I've been to Chicago several times. I went to college near there. At one point, I thought I would move there, not New York. The book is interesting because it conveys the "little kid" syndrome Chicago has relative to New York. I remember when I was dating this guy from Chicago a few years ago, his parents made some remarks about Chicago being just as great as New York. I wonder if this sentiment that was felt so strongly 100+ years ago is still alive today?
Regardless, the book was quite good. It tells the story of the Chicago World Fair (which was the impetus for the Columbus Day holiday), and a psychopath serial killer who was in his prime during the same time period. Both stories by themselves were worth reading.
This was a great time in American history. We were moving out of "3rd world" status through westward expansion, industry and the great inventions from men like Edison. We were the land of opportunity and immigrants were sailing over in the hundreds of thousands. Yet, despite all of the economic and social change that was happening, the US was still not considered to be a country on par with England or France.

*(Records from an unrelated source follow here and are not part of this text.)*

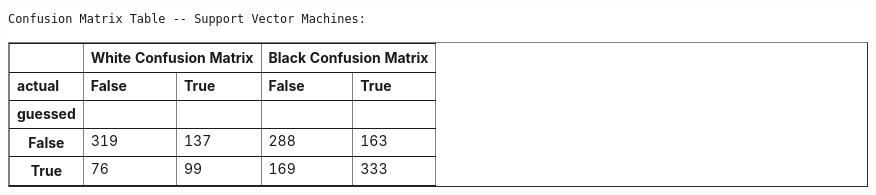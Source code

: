 


    
    Confusion Matrix Table -- Support Vector Machines:





<div>
<style scoped>
    .dataframe tbody tr th:only-of-type {
        vertical-align: middle;
    }

    .dataframe tbody tr th {
        vertical-align: top;
    }

    .dataframe thead tr th {
        text-align: left;
    }

    .dataframe thead tr:last-of-type th {
        text-align: right;
    }
</style>
<table border="1" class="dataframe">
  <thead>
    <tr>
      <th></th>
      <th colspan="2" halign="left">White Confusion Matrix</th>
      <th colspan="2" halign="left">Black Confusion Matrix</th>
    </tr>
    <tr>
      <th>actual</th>
      <th>False</th>
      <th>True</th>
      <th>False</th>
      <th>True</th>
    </tr>
    <tr>
      <th>guessed</th>
      <th></th>
      <th></th>
      <th></th>
      <th></th>
    </tr>
  </thead>
  <tbody>
    <tr>
      <th>False</th>
      <td>319</td>
      <td>137</td>
      <td>288</td>
      <td>163</td>
    </tr>
    <tr>
      <th>True</th>
      <td>76</td>
      <td>99</td>
      <td>169</td>
      <td>333</td>
    </tr>
  </tbody>
</table>
</div>
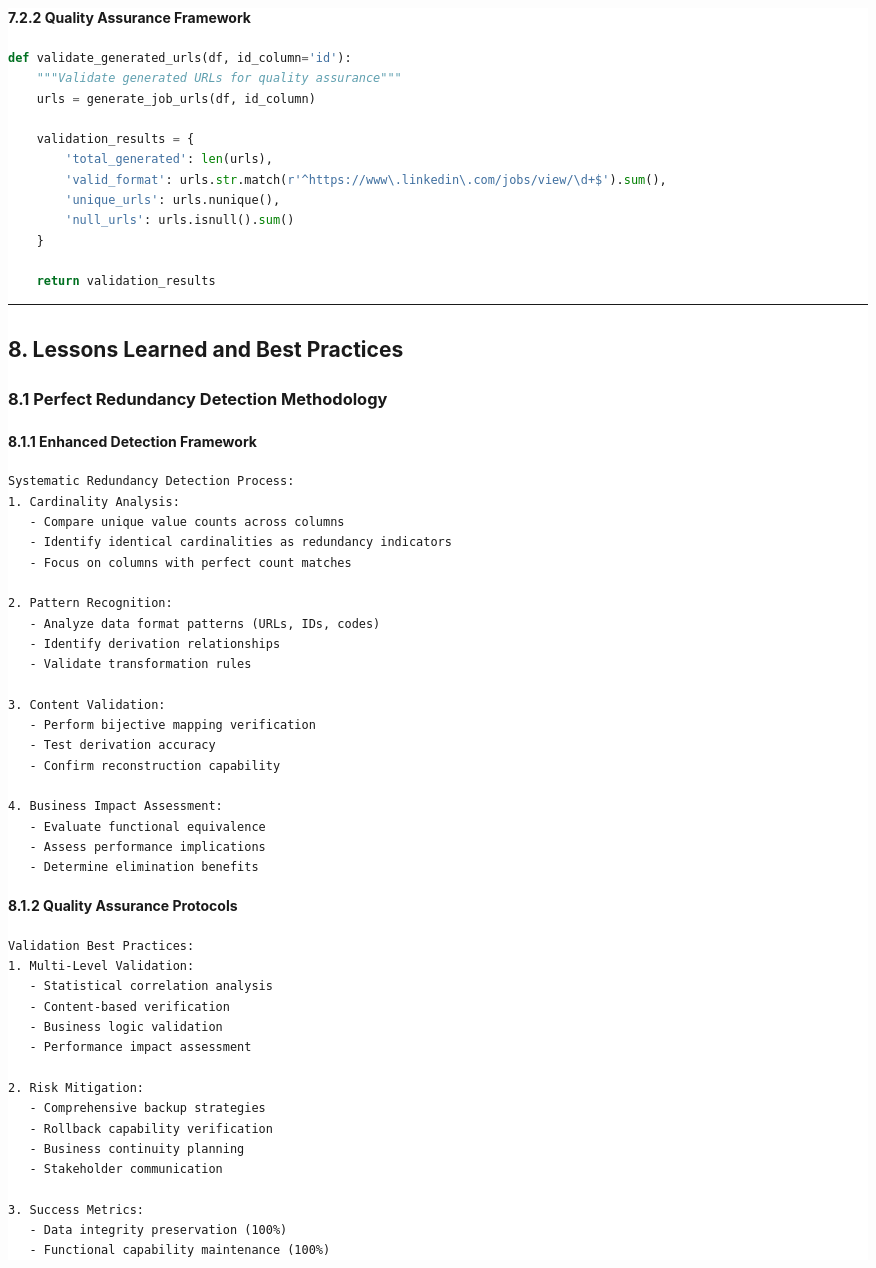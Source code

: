#### 7.2.2 Quality Assurance Framework
```python
def validate_generated_urls(df, id_column='id'):
    """Validate generated URLs for quality assurance"""
    urls = generate_job_urls(df, id_column)
    
    validation_results = {
        'total_generated': len(urls),
        'valid_format': urls.str.match(r'^https://www\.linkedin\.com/jobs/view/\d+$').sum(),
        'unique_urls': urls.nunique(),
        'null_urls': urls.isnull().sum()
    }
    
    return validation_results
```

---

## 8. Lessons Learned and Best Practices

### 8.1 Perfect Redundancy Detection Methodology

#### 8.1.1 Enhanced Detection Framework
```
Systematic Redundancy Detection Process:
1. Cardinality Analysis:
   - Compare unique value counts across columns
   - Identify identical cardinalities as redundancy indicators
   - Focus on columns with perfect count matches

2. Pattern Recognition:
   - Analyze data format patterns (URLs, IDs, codes)
   - Identify derivation relationships
   - Validate transformation rules

3. Content Validation:
   - Perform bijective mapping verification
   - Test derivation accuracy
   - Confirm reconstruction capability

4. Business Impact Assessment:
   - Evaluate functional equivalence
   - Assess performance implications
   - Determine elimination benefits
```

#### 8.1.2 Quality Assurance Protocols
```
Validation Best Practices:
1. Multi-Level Validation:
   - Statistical correlation analysis
   - Content-based verification
   - Business logic validation
   - Performance impact assessment

2. Risk Mitigation:
   - Comprehensive backup strategies
   - Rollback capability verification
   - Business continuity planning
   - Stakeholder communication

3. Success Metrics:
   - Data integrity preservation (100%)
   - Functional capability maintenance (100%)
```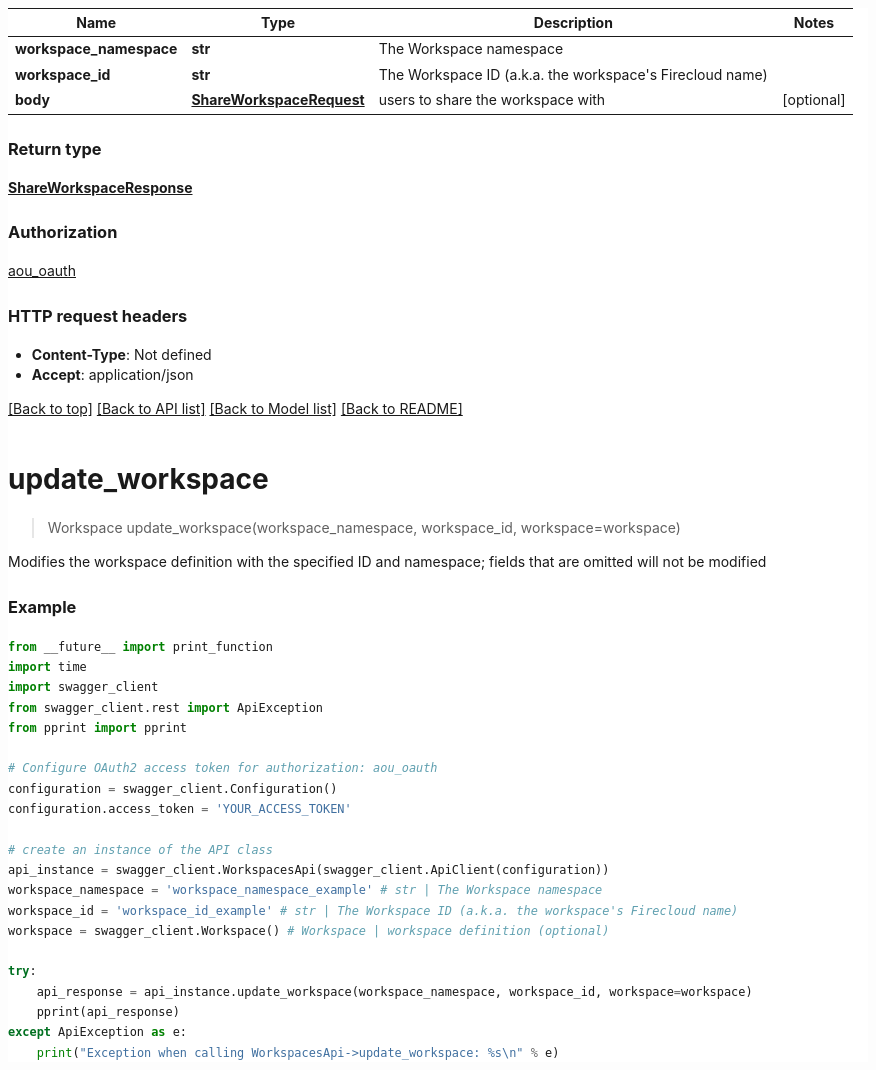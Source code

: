 Name | Type | Description  | Notes
------------- | ------------- | ------------- | -------------
 **workspace_namespace** | **str**| The Workspace namespace | 
 **workspace_id** | **str**| The Workspace ID (a.k.a. the workspace&#39;s Firecloud name) | 
 **body** | [**ShareWorkspaceRequest**](ShareWorkspaceRequest.md)| users to share the workspace with | [optional] 

### Return type

[**ShareWorkspaceResponse**](ShareWorkspaceResponse.md)

### Authorization

[aou_oauth](../README.md#aou_oauth)

### HTTP request headers

 - **Content-Type**: Not defined
 - **Accept**: application/json

[[Back to top]](#) [[Back to API list]](../README.md#documentation-for-api-endpoints) [[Back to Model list]](../README.md#documentation-for-models) [[Back to README]](../README.md)

# **update_workspace**
> Workspace update_workspace(workspace_namespace, workspace_id, workspace=workspace)



Modifies the workspace definition with the specified ID and namespace; fields that are omitted will not be modified 

### Example 
```python
from __future__ import print_function
import time
import swagger_client
from swagger_client.rest import ApiException
from pprint import pprint

# Configure OAuth2 access token for authorization: aou_oauth
configuration = swagger_client.Configuration()
configuration.access_token = 'YOUR_ACCESS_TOKEN'

# create an instance of the API class
api_instance = swagger_client.WorkspacesApi(swagger_client.ApiClient(configuration))
workspace_namespace = 'workspace_namespace_example' # str | The Workspace namespace
workspace_id = 'workspace_id_example' # str | The Workspace ID (a.k.a. the workspace's Firecloud name)
workspace = swagger_client.Workspace() # Workspace | workspace definition (optional)

try: 
    api_response = api_instance.update_workspace(workspace_namespace, workspace_id, workspace=workspace)
    pprint(api_response)
except ApiException as e:
    print("Exception when calling WorkspacesApi->update_workspace: %s\n" % e)
```
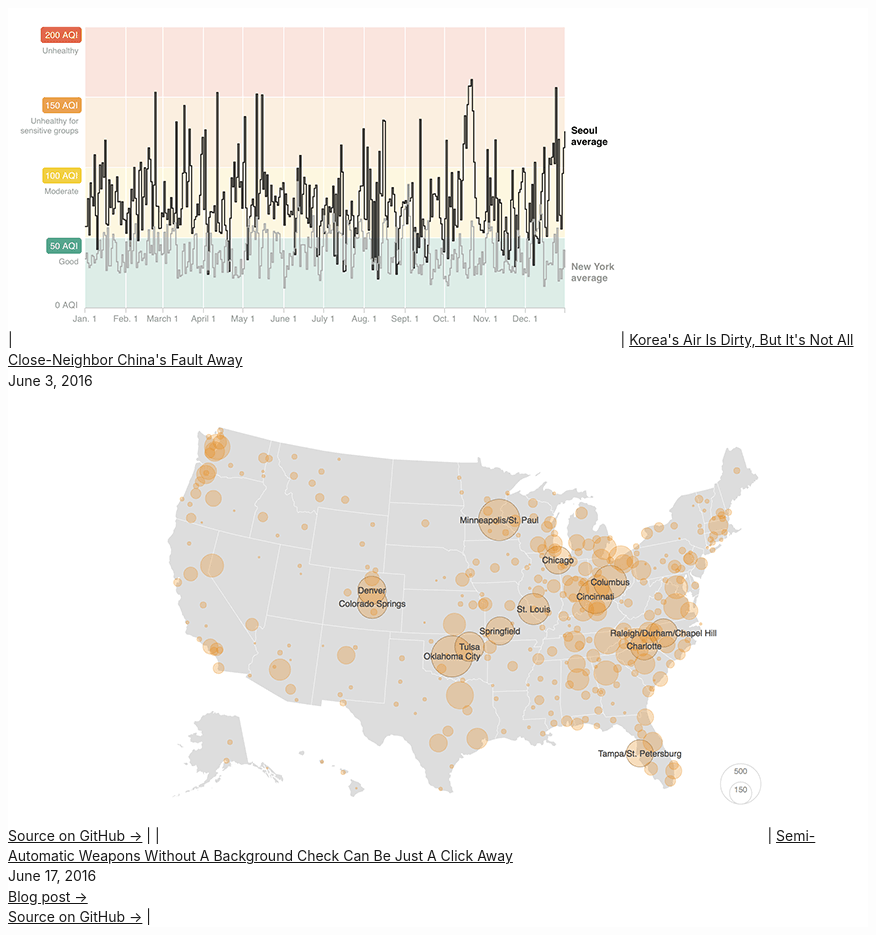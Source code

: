 | ![Korea's Air Is Dirty, But It's Not All Close-Neighbor China's Fault](/img/posts/gfx16-seoul.png) | [Korea's Air Is Dirty, But It's Not All Close-Neighbor China's Fault Away](http://www.npr.org/sections/parallels/2016/06/03/478796463/koreas-air-is-dirty-but-its-not-all-close-neighbor-chinas-fault)<br />June 3, 2016<br />[Source on GitHub →](https://github.com/nprapps/graphics-archive/tree/master/2016/06/) |
| ![Firearm Listings By Major City, Region](/img/posts/gfx16-armslist.png) | [Semi-Automatic Weapons Without A Background Check Can Be Just A Click Away](http://www.npr.org/sections/alltechconsidered/2016/06/17/482483537/semi-automatic-weapons-without-a-background-check-can-be-just-a-click-away)<br />June 17, 2016<br />[Blog post →](http://blog.apps.npr.org/2016/06/17/scraping-tips.html)<br />[Source on GitHub →](https://github.com/nprapps/graphics-archive/tree/master/2016/06/armslist-city-map-20160616) |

As a matter of fact, feeling very much like the under dog, there was great apprehension of not meeting the standards set by the Paris World Fair a few years earlier.
And so what do we do? We ask the city of Chicago, the city known for its meatpacking industry, to pull of the impossible. But she does it, despite many of the obstacles we recognize today: politics, multitude of committees and vested interests, too little money and time. Yet the driving force had a vision and collected some of the great architects and designers of his day to create a vision of what city life could be. It was a direct contrast from the realities of Chicago - the "dark city". It was heaven on earth. And inspired cities to adopt urban planning. It inspired future architects like Frank Lloyd Wright. It was also a place of invention - the Ferris Wheel, Wheaties Cereal, Columbus Day - these all came out of the fair.
The sad side of the story is about a man named Holmes (his most common alias). He was a classic serial killer, although at that time, the idea of a serial killer was inconceivable. He prayed up young women, who represented the first generation of women who lived and worked on their own. This was pre-suffrage. They were young, they had big dreams, but were vulnerable. His method of killing was cruel, although I can't imaging how much worse he would have been if he had our modern video technology. He used the fair as a lure. The exact number of people killed is uncertain - nine for certain (including 4 children), but probably much more.
The stories are written in parallel. They are different, but I can't say I liked one more than the other. I hope someone in Hollywood takes up this story. I'm sure my friend won't see it, but I would.